To estimate these parameters, which are not attainable through experiments, we have performed in this study computer stochastic simulations of InsP3-induced activation of channels, grouped in a cluster and placed in a cytoplasmic-like environment. Following our previous study (15), the kinetic parameters for channel gating and Ca2+ diffusion in the cytoplasm were chosen to allow optimal fit to previously published experimental observations, and we searched for geometrical characteristics of the channel cluster allowing appropriate channel synchronization within the cluster. From our simulations, we conclude that a Ca2+ releasing site probably consists of a few tens of very closely packed InsP3-sensitive Ca2+ channels: A square-shaped lattice of 25 channels in close contact leads to theoretical distributions of Ca2+ signal amplitudes compatible with experimentally observed distributions.
Simulation Procedures
The numerical procedure used to generate Ca2+ signals is based on stochastic simulation of the transitions between the various states of the InsP3-sensitive Ca2+ channel and on deterministic calculation of Ca2+ diffusion in a buffered cytosolic-like medium. This procedure, elaborated and described in detail in a previous work (15), was based on a gating model (Fig. 1) differing from the original one by the order of the InsP3 binding reaction (third order instead of second order).

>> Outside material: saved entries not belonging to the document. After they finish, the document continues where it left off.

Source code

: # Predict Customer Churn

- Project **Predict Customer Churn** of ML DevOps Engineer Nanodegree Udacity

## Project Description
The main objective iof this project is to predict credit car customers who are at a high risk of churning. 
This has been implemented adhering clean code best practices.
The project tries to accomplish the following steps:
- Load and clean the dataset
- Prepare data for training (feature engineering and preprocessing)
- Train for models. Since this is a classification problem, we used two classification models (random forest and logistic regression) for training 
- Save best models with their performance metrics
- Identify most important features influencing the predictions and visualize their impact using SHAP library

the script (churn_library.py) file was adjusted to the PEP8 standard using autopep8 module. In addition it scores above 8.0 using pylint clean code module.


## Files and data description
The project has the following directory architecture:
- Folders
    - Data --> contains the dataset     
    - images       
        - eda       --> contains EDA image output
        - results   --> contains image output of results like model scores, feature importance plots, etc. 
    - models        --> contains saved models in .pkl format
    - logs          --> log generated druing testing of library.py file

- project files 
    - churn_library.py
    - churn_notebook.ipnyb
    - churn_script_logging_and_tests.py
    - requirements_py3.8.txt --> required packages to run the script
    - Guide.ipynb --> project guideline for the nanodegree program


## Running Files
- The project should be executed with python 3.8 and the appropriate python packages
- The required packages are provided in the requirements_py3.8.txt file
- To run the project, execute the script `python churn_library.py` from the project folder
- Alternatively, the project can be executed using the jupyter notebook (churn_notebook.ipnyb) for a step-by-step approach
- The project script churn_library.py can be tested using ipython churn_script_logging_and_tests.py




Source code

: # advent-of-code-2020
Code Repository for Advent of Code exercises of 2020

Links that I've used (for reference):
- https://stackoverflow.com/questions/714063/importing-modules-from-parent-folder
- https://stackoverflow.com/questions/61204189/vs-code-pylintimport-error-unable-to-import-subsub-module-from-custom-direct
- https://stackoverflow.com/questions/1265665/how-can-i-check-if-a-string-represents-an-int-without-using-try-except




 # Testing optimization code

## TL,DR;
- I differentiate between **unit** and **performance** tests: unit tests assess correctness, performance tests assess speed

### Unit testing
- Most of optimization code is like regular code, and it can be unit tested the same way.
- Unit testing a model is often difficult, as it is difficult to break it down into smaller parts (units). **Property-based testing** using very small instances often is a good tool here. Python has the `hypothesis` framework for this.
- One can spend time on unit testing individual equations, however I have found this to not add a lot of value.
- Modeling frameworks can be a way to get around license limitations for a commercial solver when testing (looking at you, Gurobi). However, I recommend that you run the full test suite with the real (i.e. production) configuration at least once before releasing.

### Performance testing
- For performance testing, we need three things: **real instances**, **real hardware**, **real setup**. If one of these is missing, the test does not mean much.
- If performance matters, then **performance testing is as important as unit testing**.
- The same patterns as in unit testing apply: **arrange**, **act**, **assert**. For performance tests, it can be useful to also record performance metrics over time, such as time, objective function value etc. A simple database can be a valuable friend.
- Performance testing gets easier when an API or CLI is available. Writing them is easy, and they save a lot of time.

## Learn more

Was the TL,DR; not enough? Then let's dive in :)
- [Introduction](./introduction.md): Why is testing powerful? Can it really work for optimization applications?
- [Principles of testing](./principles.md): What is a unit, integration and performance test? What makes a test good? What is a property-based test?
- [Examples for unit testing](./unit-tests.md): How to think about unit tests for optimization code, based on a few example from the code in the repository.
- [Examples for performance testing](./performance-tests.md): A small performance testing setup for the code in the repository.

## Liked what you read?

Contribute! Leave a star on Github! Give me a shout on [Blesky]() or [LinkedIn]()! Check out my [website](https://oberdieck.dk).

The probabilistic approach may be summarized as follows. At any time t, the state of each channel was defined by the numbers of InsP3 molecules bound to the receptor and the number of Ca2+ ions bound to the activating and/or desensitizing sites. Given the InsP3 and Ca2+ concentrations in the channel vicinity and the kinetic constants characterizing the transitions to other states (see scheme in Fig. 1), the probabilities for all possible transitions within a small time interval Δt were computed and were represented in a [0,1] interval by a series of consecutive segments. A random number then was generated between 0 and 1, falling into a segment that defined the channel state at time t + Δt. This procedure was reproduced for each channel at each time step. When a channel was in the open state, R220, this was assumed to result in a Ca2+ current of 0.1 pA into the corresponding box of the discretized space (see below).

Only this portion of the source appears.